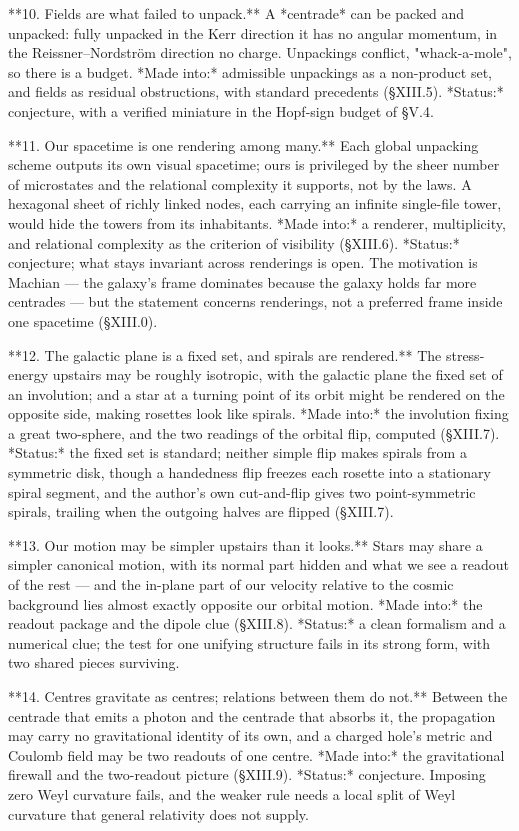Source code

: **10. Fields are what failed to unpack.** A *centrade* can be packed and unpacked: fully unpacked in the Kerr direction it has no angular momentum, in the Reissner–Nordström direction no charge. Unpackings conflict, "whack-a-mole", so there is a budget. *Made into:* admissible unpackings as a non-product set, and fields as residual obstructions, with standard precedents (§XIII.5). *Status:* conjecture, with a verified miniature in the Hopf-sign budget of §V.4.

**11. Our spacetime is one rendering among many.** Each global unpacking scheme outputs its own visual spacetime; ours is privileged by the sheer number of microstates and the relational complexity it supports, not by the laws. A hexagonal sheet of richly linked nodes, each carrying an infinite single-file tower, would hide the towers from its inhabitants. *Made into:* a renderer, multiplicity, and relational complexity as the criterion of visibility (§XIII.6). *Status:* conjecture; what stays invariant across renderings is open. The motivation is Machian — the galaxy's frame dominates because the galaxy holds far more centrades — but the statement concerns renderings, not a preferred frame inside one spacetime (§XIII.0).

**12. The galactic plane is a fixed set, and spirals are rendered.** The stress-energy upstairs may be roughly isotropic, with the galactic plane the fixed set of an involution; and a star at a turning point of its orbit might be rendered on the opposite side, making rosettes look like spirals. *Made into:* the involution fixing a great two-sphere, and the two readings of the orbital flip, computed (§XIII.7). *Status:* the fixed set is standard; neither simple flip makes spirals from a symmetric disk, though a handedness flip freezes each rosette into a stationary spiral segment, and the author's own cut-and-flip gives two point-symmetric spirals, trailing when the outgoing halves are flipped (§XIII.7).

**13. Our motion may be simpler upstairs than it looks.** Stars may share a simpler canonical motion, with its normal part hidden and what we see a readout of the rest — and the in-plane part of our velocity relative to the cosmic background lies almost exactly opposite our orbital motion. *Made into:* the readout package and the dipole clue (§XIII.8). *Status:* a clean formalism and a numerical clue; the test for one unifying structure fails in its strong form, with two shared pieces surviving.

**14. Centres gravitate as centres; relations between them do not.** Between the centrade that emits a photon and the centrade that absorbs it, the propagation may carry no gravitational identity of its own, and a charged hole's metric and Coulomb field may be two readouts of one centre. *Made into:* the gravitational firewall and the two-readout picture (§XIII.9). *Status:* conjecture. Imposing zero Weyl curvature fails, and the weaker rule needs a local split of Weyl curvature that general relativity does not supply.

◇ ◇ ◇ ◇ ◇

Print again, exactly, the lines of the records above from the first line through the line with "budget of §V.4.". No pictures.

Source code

: **10. Fields are what failed to unpack.** A *centrade* can be packed and unpacked: fully unpacked in the Kerr direction it has no angular momentum, in the Reissner–Nordström direction no charge. Unpackings conflict, "whack-a-mole", so there is a budget. *Made into:* admissible unpackings as a non-product set, and fields as residual obstructions, with standard precedents (§XIII.5). *Status:* conjecture, with a verified miniature in the Hopf-sign budget of §V.4.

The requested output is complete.